━━━ EXERCISE MATERIAL ━━━

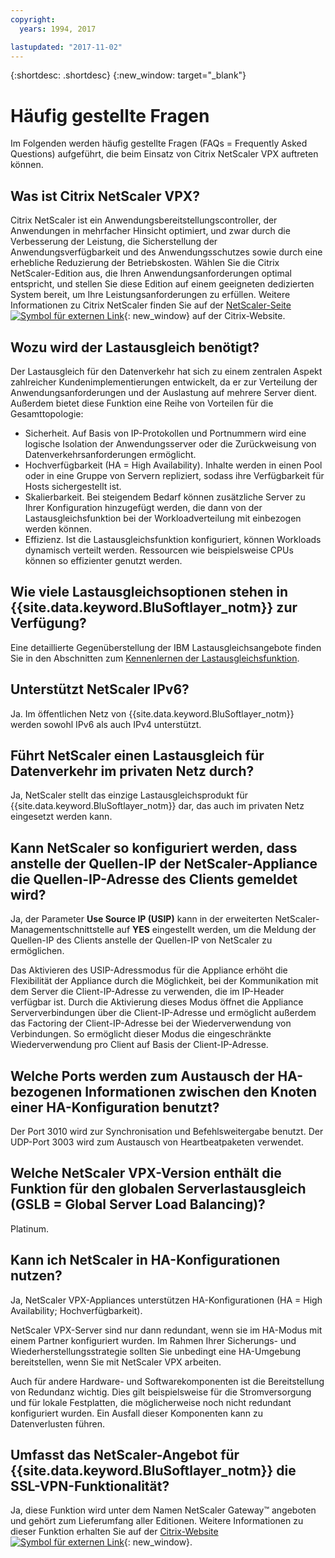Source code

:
 ```yaml
---
copyright:
  years: 1994, 2017

lastupdated: "2017-11-02"
---
```


{:shortdesc: .shortdesc}
{:new_window: target="_blank"}

<a name="top"></a>
# Häufig gestellte Fragen

Im Folgenden werden häufig gestellte Fragen (FAQs = Frequently Asked Questions) aufgeführt, die beim Einsatz von Citrix NetScaler VPX auftreten können.

## Was ist Citrix NetScaler VPX?

Citrix NetScaler ist ein Anwendungsbereitstellungscontroller, der Anwendungen in mehrfacher Hinsicht optimiert, und zwar durch die Verbesserung der Leistung, die Sicherstellung der Anwendungsverfügbarkeit und des Anwendungsschutzes sowie durch eine erhebliche Reduzierung der Betriebskosten. Wählen Sie die Citrix NetScaler-Edition aus, die Ihren Anwendungsanforderungen optimal entspricht, und stellen Sie diese Edition auf einem geeigneten dedizierten System bereit, um Ihre Leistungsanforderungen zu erfüllen. Weitere Informationen zu Citrix NetScaler finden Sie auf der [NetScaler-Seite ![Symbol für externen Link](../../icons/launch-glyph.svg "Symbol für externen Link")](http://www.citrix.com/products/netscaler-application-delivery-controller/overview.html){: new_window} auf der Citrix-Website.

## Wozu wird der Lastausgleich benötigt?

Der Lastausgleich für den Datenverkehr hat sich zu einem zentralen Aspekt zahlreicher Kundenimplementierungen entwickelt, da er zur Verteilung der Anwendungsanforderungen und der Auslastung auf mehrere Server dient. Außerdem bietet diese Funktion eine Reihe von Vorteilen für die Gesamttopologie:

* Sicherheit. Auf Basis von IP-Protokollen und Portnummern wird eine logische Isolation der Anwendungsserver oder die Zurückweisung von Datenverkehrsanforderungen ermöglicht.
* Hochverfügbarkeit (HA = High Availability). Inhalte werden in einen Pool oder in eine Gruppe von Servern repliziert, sodass ihre Verfügbarkeit für Hosts sichergestellt ist.
* Skalierbarkeit. Bei steigendem Bedarf können zusätzliche Server zu Ihrer Konfiguration hinzugefügt werden, die dann von der Lastausgleichsfunktion bei der Workloadverteilung mit einbezogen werden können.
* Effizienz. Ist die Lastausgleichsfunktion konfiguriert, können Workloads dynamisch verteilt werden. Ressourcen wie beispielsweise CPUs können so effizienter genutzt werden.

## Wie viele Lastausgleichsoptionen stehen in {{site.data.keyword.BluSoftlayer_notm}} zur Verfügung?

Eine detaillierte Gegenüberstellung der IBM Lastausgleichsangebote finden Sie in den Abschnitten zum [Kennenlernen der Lastausgleichsfunktion](https://dev-console.bluemix.net/docs/infrastructure/loadbalancer-service/explore-load-balancers.html#explore-load-balancers).

## Unterstützt NetScaler IPv6?

Ja. Im öffentlichen Netz von {{site.data.keyword.BluSoftlayer_notm}} werden sowohl IPv6 als auch IPv4 unterstützt.

## Führt NetScaler einen Lastausgleich für Datenverkehr im privaten Netz durch?

Ja, NetScaler stellt das einzige Lastausgleichsprodukt für {{site.data.keyword.BluSoftlayer_notm}} dar, das auch im privaten Netz eingesetzt werden kann.

## Kann NetScaler so konfiguriert werden, dass anstelle der Quellen-IP der NetScaler-Appliance die Quellen-IP-Adresse des Clients gemeldet wird?

Ja, der Parameter **Use Source IP (USIP)** kann in der erweiterten NetScaler-Managementschnittstelle auf **YES** eingestellt werden, um die Meldung der Quellen-IP des Clients anstelle der Quellen-IP von NetScaler zu ermöglichen.

Das Aktivieren des USIP-Adressmodus für die Appliance erhöht die Flexibilität der Appliance durch die Möglichkeit, bei der Kommunikation mit dem Server die Client-IP-Adresse zu verwenden, die im IP-Header verfügbar ist. Durch die Aktivierung dieses Modus öffnet die Appliance Serververbindungen über die Client-IP-Adresse und ermöglicht außerdem das Factoring der Client-IP-Adresse bei der Wiederverwendung von Verbindungen. So ermöglicht dieser Modus die eingeschränkte Wiederverwendung pro Client auf Basis der Client-IP-Adresse.

## Welche Ports werden zum Austausch der HA-bezogenen Informationen zwischen den Knoten einer HA-Konfiguration benutzt?

Der Port 3010 wird zur Synchronisation und Befehlsweitergabe benutzt. Der UDP-Port 3003 wird zum Austausch von Heartbeatpaketen verwendet.

## Welche NetScaler VPX-Version enthält die Funktion für den globalen Serverlastausgleich (GSLB = Global Server Load Balancing)?

Platinum.

## Kann ich NetScaler in HA-Konfigurationen nutzen?

Ja, NetScaler VPX-Appliances unterstützen HA-Konfigurationen (HA = High Availability; Hochverfügbarkeit).

NetScaler VPX-Server sind nur dann redundant, wenn sie im HA-Modus mit einem Partner konfiguriert wurden. Im Rahmen Ihrer Sicherungs- und Wiederherstellungsstrategie sollten Sie unbedingt eine HA-Umgebung bereitstellen, wenn Sie mit NetScaler VPX arbeiten.

Auch für andere Hardware- und Softwarekomponenten ist die Bereitstellung von Redundanz wichtig. Dies gilt beispielsweise für die Stromversorgung und für lokale Festplatten, die möglicherweise noch nicht redundant konfiguriert wurden. Ein Ausfall dieser Komponenten kann zu Datenverlusten führen.

## Umfasst das NetScaler-Angebot für {{site.data.keyword.BluSoftlayer_notm}} die SSL-VPN-Funktionalität?

Ja, diese Funktion wird unter dem Namen NetScaler Gateway™ angeboten und gehört zum Lieferumfang aller Editionen.  Weitere Informationen zu dieser Funktion erhalten Sie auf der [Citrix-Website ![Symbol für externen Link](../../icons/launch-glyph.svg "Symbol für externen Link")](https://www.citrix.com/products/netscaler-adc/){: new_window}.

━━━

**ACTIVITY**. Would you please repeat exactly the lines above, starting at the line with "Der Port 3010" and stopping at the line with "NetScaler VPX-Server sind", both included?

**RESPONSE TO THE TASK**.
Der Port 3010 wird zur Synchronisation und Befehlsweitergabe benutzt. Der UDP-Port 3003 wird zum Austausch von Heartbeatpaketen verwendet.

## Welche NetScaler VPX-Version enthält die Funktion für den globalen Serverlastausgleich (GSLB = Global Server Load Balancing)?

Platinum.

## Kann ich NetScaler in HA-Konfigurationen nutzen?

Ja, NetScaler VPX-Appliances unterstützen HA-Konfigurationen (HA = High Availability; Hochverfügbarkeit).

NetScaler VPX-Server sind nur dann redundant, wenn sie im HA-Modus mit einem Partner konfiguriert wurden. Im Rahmen Ihrer Sicherungs- und Wiederherstellungsstrategie sollten Sie unbedingt eine HA-Umgebung bereitstellen, wenn Sie mit NetScaler VPX arbeiten.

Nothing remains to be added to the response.